◆ **DATASET CONTENT**

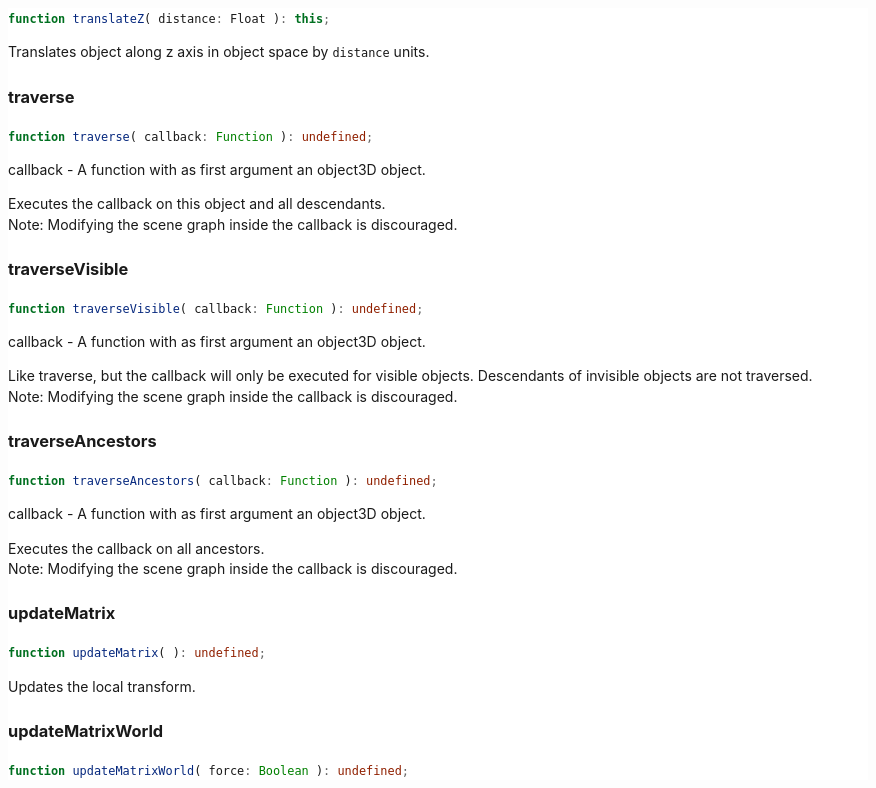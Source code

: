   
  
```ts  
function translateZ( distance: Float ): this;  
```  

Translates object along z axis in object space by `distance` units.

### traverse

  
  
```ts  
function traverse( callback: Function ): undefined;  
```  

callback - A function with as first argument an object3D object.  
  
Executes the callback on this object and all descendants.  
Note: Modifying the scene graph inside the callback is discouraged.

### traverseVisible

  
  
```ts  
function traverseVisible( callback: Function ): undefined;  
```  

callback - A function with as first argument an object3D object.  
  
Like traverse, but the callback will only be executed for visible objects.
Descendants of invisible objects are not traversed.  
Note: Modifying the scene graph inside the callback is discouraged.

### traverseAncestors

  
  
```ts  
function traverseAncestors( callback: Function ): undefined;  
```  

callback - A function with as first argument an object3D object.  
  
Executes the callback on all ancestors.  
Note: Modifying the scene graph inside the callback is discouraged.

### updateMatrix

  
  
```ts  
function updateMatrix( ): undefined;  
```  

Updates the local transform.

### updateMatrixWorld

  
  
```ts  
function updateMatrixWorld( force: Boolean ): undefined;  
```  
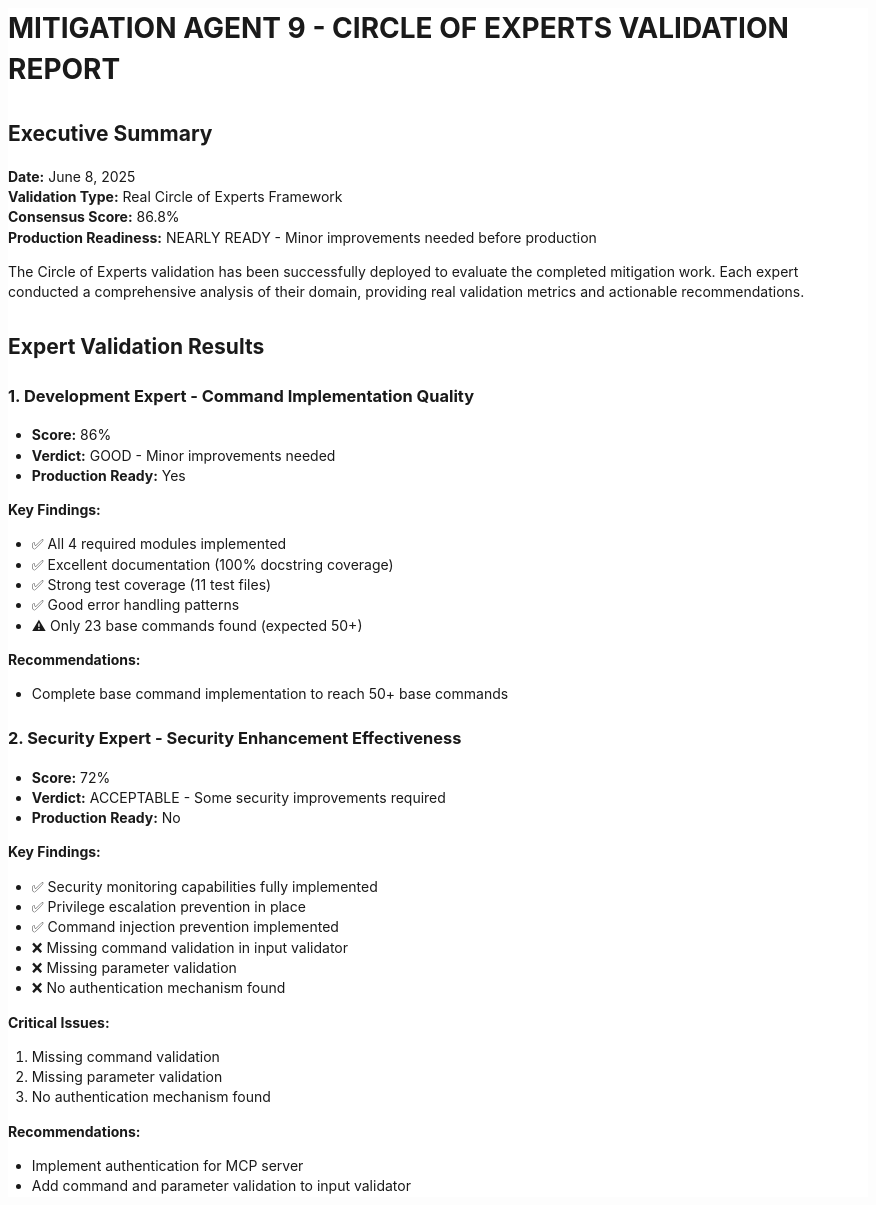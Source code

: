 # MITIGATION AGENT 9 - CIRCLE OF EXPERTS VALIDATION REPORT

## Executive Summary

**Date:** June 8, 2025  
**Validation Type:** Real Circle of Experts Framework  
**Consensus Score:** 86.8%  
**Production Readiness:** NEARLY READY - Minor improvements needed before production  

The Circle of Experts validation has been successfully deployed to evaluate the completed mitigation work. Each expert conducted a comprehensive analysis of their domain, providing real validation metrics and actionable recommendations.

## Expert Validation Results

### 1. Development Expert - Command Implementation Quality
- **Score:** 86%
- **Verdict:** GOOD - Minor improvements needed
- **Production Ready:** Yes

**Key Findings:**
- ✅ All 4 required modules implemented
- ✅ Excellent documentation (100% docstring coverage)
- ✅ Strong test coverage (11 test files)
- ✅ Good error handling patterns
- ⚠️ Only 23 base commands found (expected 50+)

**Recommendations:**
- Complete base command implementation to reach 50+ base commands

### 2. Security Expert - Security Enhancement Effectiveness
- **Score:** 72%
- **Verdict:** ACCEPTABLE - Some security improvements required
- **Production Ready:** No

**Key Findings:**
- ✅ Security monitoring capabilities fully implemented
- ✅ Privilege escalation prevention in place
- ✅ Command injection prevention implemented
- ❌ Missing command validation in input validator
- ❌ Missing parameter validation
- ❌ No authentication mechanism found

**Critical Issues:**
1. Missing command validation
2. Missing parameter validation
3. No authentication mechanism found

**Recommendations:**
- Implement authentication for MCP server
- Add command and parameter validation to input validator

--

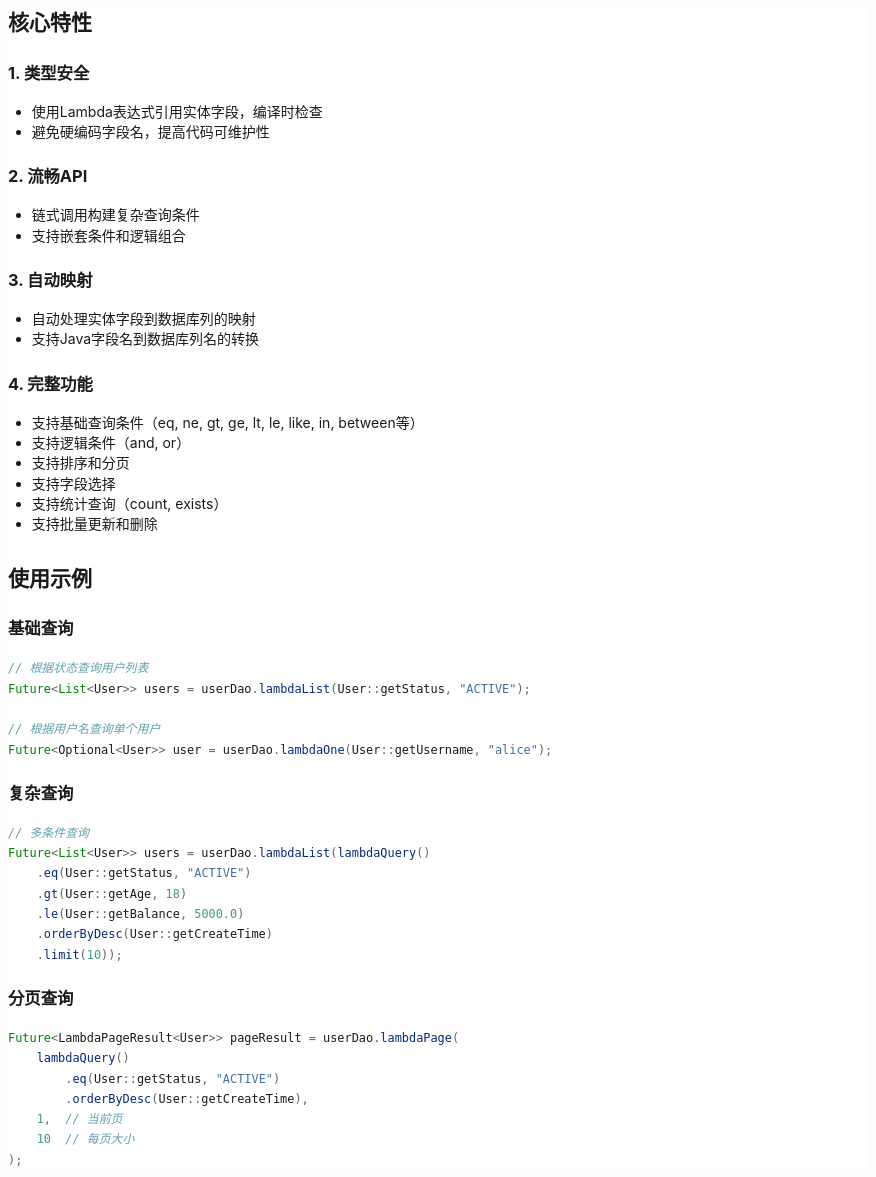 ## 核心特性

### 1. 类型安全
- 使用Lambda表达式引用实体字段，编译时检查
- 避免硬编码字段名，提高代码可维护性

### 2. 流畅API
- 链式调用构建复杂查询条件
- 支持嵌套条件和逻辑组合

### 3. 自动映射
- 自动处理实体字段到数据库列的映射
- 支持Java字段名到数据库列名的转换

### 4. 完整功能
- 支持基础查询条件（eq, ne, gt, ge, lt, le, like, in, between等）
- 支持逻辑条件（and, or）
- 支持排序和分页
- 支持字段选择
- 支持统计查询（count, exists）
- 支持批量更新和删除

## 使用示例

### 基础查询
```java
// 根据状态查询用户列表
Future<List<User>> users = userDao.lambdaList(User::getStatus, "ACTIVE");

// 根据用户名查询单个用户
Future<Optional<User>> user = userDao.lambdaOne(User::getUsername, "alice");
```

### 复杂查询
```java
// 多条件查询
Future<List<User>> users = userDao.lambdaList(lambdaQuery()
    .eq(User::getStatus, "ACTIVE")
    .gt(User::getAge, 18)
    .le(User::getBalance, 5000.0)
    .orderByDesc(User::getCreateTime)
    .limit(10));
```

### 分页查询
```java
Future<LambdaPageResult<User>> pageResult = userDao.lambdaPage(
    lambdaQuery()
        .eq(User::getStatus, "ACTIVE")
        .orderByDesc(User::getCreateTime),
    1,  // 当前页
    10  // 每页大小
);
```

◆ **PROBLEM STATEMENT**
Reproduce every line from the listing above that holds the word "traverseVisible".

◆ **RESULT**
### traverseVisible
function traverseVisible( callback: Function ): undefined;  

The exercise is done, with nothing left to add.